About this exercise:
Go through the listing beneath this task and return every line that carries the string "textit".
---------------
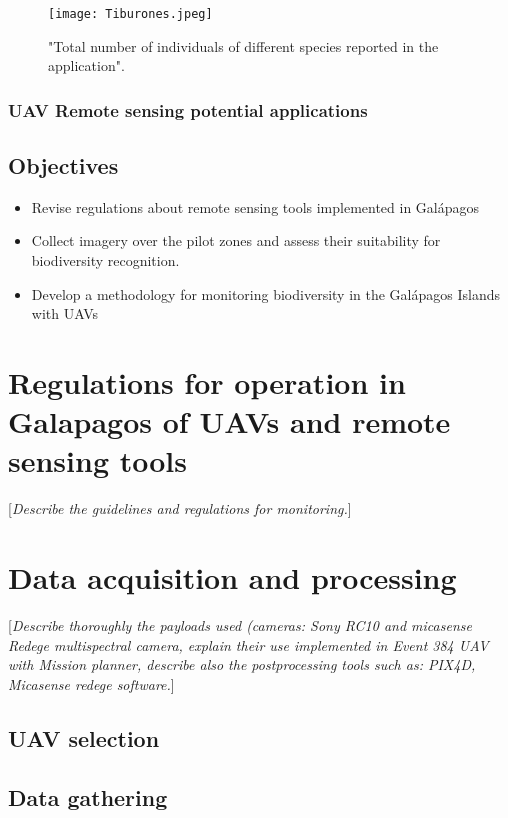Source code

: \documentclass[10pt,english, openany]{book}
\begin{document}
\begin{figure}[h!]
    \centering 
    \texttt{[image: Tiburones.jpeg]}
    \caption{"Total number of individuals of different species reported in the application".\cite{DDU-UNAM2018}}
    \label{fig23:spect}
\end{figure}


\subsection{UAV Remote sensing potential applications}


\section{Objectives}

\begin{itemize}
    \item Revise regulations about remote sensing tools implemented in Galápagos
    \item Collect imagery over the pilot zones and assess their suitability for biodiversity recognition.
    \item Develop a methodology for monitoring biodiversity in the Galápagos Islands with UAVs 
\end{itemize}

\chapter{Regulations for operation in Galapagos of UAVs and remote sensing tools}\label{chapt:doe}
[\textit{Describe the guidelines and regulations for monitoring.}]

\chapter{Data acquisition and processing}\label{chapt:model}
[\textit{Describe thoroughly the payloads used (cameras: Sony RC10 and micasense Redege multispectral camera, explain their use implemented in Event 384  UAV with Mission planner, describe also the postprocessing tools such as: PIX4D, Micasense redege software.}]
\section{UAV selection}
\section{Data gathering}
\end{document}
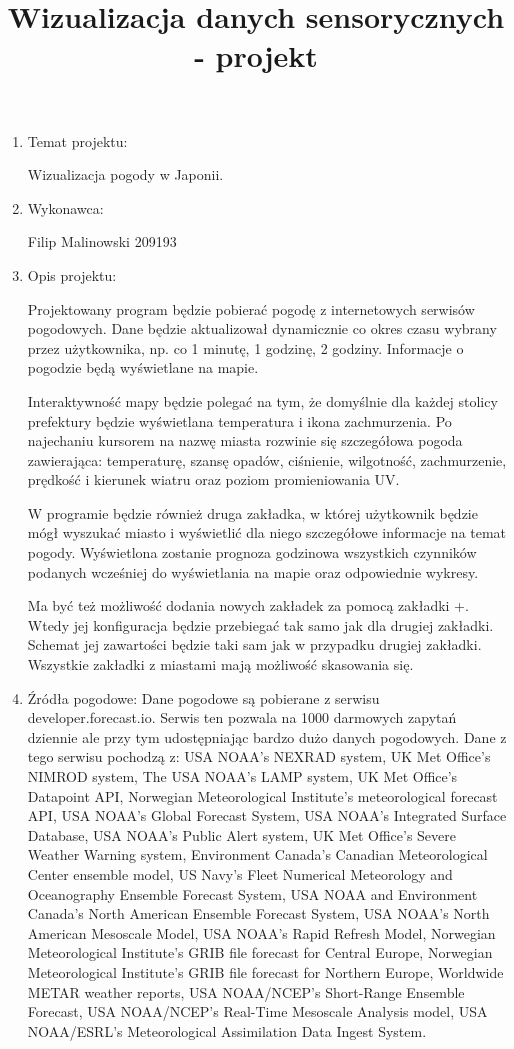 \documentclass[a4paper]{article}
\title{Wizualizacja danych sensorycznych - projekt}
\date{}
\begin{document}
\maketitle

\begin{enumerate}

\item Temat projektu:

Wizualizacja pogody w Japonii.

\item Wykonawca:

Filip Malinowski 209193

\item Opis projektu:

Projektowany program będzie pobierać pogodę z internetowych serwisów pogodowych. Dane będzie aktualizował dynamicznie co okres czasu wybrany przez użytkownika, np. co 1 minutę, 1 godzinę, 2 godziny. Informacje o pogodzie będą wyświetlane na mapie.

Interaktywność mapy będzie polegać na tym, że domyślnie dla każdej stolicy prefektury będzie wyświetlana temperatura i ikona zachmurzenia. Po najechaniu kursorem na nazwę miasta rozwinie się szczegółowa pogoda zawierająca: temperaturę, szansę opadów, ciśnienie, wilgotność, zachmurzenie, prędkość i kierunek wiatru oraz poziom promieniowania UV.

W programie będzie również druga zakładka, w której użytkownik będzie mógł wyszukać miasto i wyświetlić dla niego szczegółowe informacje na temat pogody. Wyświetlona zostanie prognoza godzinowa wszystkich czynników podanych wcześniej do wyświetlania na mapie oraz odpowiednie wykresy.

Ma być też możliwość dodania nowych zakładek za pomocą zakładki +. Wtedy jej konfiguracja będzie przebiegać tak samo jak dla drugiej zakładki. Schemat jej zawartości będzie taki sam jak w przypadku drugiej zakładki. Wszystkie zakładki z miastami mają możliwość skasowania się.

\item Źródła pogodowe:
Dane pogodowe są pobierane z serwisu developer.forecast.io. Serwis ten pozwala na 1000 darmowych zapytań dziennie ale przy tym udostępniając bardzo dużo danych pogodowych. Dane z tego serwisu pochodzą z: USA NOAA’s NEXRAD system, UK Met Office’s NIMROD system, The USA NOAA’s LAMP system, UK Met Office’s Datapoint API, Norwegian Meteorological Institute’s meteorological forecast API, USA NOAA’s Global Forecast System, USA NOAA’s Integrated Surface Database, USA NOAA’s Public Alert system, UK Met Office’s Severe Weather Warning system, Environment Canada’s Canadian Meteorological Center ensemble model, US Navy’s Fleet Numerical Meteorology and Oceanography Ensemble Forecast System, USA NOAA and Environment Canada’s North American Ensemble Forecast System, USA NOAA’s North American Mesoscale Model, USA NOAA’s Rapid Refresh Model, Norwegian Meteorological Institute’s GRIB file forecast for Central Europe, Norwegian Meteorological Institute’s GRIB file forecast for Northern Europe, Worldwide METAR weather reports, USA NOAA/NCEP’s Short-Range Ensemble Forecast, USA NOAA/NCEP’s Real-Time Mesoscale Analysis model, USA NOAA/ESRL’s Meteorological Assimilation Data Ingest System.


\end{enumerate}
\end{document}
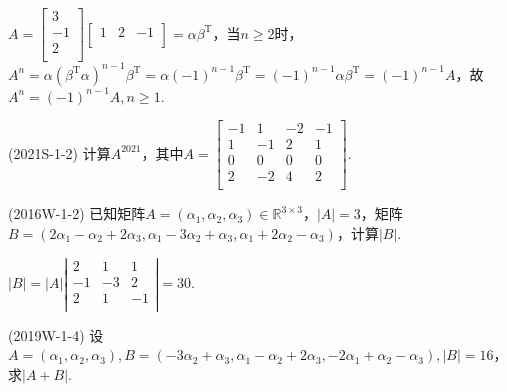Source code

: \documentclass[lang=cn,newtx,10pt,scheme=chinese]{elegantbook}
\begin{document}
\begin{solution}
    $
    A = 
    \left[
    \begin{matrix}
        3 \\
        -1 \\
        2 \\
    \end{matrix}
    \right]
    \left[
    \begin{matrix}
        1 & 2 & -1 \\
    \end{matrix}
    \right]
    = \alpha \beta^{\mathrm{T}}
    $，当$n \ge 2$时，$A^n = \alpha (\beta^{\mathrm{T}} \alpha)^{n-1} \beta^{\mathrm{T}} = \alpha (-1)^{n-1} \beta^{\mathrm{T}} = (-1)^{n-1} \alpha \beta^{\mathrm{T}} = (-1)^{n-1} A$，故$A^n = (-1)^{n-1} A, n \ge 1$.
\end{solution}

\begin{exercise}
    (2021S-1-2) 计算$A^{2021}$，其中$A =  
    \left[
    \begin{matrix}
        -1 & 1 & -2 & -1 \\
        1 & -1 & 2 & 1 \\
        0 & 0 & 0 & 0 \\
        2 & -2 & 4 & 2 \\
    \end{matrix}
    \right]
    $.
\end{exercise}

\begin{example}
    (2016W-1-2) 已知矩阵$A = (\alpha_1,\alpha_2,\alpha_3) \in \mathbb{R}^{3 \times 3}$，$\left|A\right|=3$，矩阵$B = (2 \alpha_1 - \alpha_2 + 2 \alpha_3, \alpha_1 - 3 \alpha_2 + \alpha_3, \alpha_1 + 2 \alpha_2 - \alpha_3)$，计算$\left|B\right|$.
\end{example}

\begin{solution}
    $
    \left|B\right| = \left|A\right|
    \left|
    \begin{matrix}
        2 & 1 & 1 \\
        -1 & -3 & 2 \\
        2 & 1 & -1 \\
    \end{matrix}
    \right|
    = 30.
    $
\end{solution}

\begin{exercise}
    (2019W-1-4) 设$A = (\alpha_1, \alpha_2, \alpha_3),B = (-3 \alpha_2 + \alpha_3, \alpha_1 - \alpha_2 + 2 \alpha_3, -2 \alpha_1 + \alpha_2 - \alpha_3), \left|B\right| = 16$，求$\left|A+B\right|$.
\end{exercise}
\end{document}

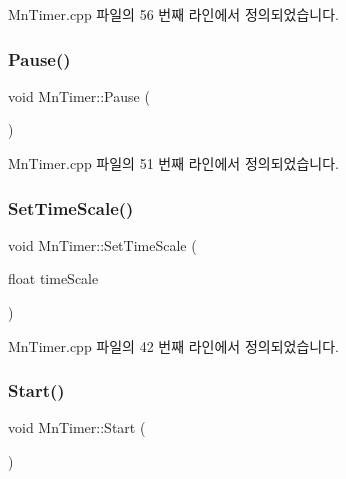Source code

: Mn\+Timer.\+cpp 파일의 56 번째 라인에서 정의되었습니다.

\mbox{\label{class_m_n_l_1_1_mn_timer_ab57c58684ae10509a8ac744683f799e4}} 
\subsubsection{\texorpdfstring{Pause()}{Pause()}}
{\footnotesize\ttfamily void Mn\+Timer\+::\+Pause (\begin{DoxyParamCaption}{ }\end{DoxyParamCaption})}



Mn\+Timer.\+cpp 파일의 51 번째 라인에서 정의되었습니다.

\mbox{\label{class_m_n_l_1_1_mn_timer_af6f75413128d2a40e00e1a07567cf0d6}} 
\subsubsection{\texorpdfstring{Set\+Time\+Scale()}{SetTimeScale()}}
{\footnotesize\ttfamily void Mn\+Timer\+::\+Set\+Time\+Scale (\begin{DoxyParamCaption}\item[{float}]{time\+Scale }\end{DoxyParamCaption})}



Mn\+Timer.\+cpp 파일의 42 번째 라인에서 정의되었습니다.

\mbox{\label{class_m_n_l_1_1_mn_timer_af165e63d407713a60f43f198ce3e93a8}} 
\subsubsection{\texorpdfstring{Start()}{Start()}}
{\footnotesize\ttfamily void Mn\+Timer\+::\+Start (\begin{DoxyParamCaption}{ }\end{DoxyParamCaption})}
---------------
Answer to this task:
[\textit{Describe the guidelines and regulations for monitoring.}]
[\textit{Describe thoroughly the payloads used (cameras: Sony RC10 and micasense Redege multispectral camera, explain their use implemented in Event 384  UAV with Mission planner, describe also the postprocessing tools such as: PIX4D, Micasense redege software.}]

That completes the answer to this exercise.